-- Opening Marker --
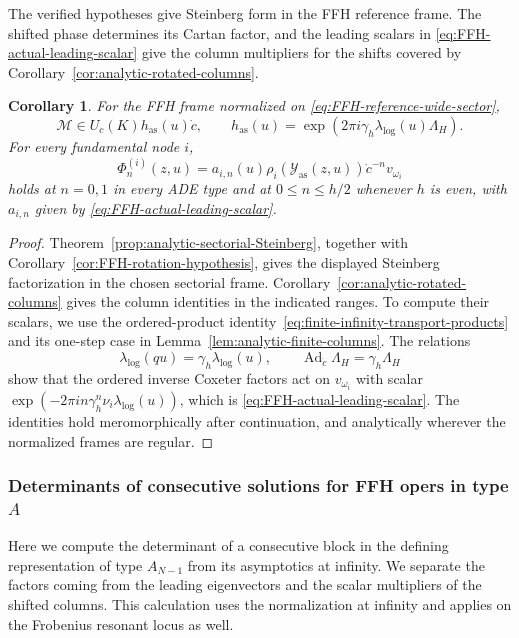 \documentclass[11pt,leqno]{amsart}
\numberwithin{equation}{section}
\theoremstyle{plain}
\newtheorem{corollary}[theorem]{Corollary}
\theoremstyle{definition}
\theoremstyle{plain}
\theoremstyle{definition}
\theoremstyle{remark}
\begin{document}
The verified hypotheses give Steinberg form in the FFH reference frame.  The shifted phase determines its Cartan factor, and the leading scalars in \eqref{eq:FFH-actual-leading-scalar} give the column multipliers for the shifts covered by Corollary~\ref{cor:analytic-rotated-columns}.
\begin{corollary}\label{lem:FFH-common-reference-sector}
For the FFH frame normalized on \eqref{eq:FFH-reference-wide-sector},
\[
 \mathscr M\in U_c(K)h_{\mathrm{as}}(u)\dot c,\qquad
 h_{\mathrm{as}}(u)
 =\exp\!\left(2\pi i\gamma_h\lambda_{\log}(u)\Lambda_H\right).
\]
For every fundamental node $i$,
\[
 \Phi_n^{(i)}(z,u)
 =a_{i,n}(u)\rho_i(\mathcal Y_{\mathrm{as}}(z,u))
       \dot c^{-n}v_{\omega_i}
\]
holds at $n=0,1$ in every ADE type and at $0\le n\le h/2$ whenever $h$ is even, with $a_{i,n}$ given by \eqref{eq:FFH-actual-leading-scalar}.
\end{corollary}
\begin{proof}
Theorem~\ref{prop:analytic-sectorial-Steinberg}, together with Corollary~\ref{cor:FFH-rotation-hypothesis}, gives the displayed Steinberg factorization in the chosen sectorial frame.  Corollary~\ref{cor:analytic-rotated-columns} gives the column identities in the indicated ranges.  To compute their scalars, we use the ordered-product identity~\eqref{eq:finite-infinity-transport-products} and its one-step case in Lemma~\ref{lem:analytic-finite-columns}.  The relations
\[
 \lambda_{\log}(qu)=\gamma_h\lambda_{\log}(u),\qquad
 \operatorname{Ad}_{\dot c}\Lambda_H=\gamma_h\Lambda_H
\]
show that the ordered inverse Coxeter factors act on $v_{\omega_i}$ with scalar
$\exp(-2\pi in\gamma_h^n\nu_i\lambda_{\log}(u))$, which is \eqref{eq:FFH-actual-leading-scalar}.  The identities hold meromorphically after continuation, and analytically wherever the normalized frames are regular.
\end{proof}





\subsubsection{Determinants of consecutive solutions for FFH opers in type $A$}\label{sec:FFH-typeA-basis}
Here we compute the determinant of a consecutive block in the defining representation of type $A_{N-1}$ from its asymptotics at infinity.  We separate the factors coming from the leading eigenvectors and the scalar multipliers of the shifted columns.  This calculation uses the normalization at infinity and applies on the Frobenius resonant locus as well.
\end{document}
-- Closing Marker --
▶ Task goal
Your answer should be a number alone, please: the count of lines in the listing where the word "type" appears.

▶ Response for this exercise
3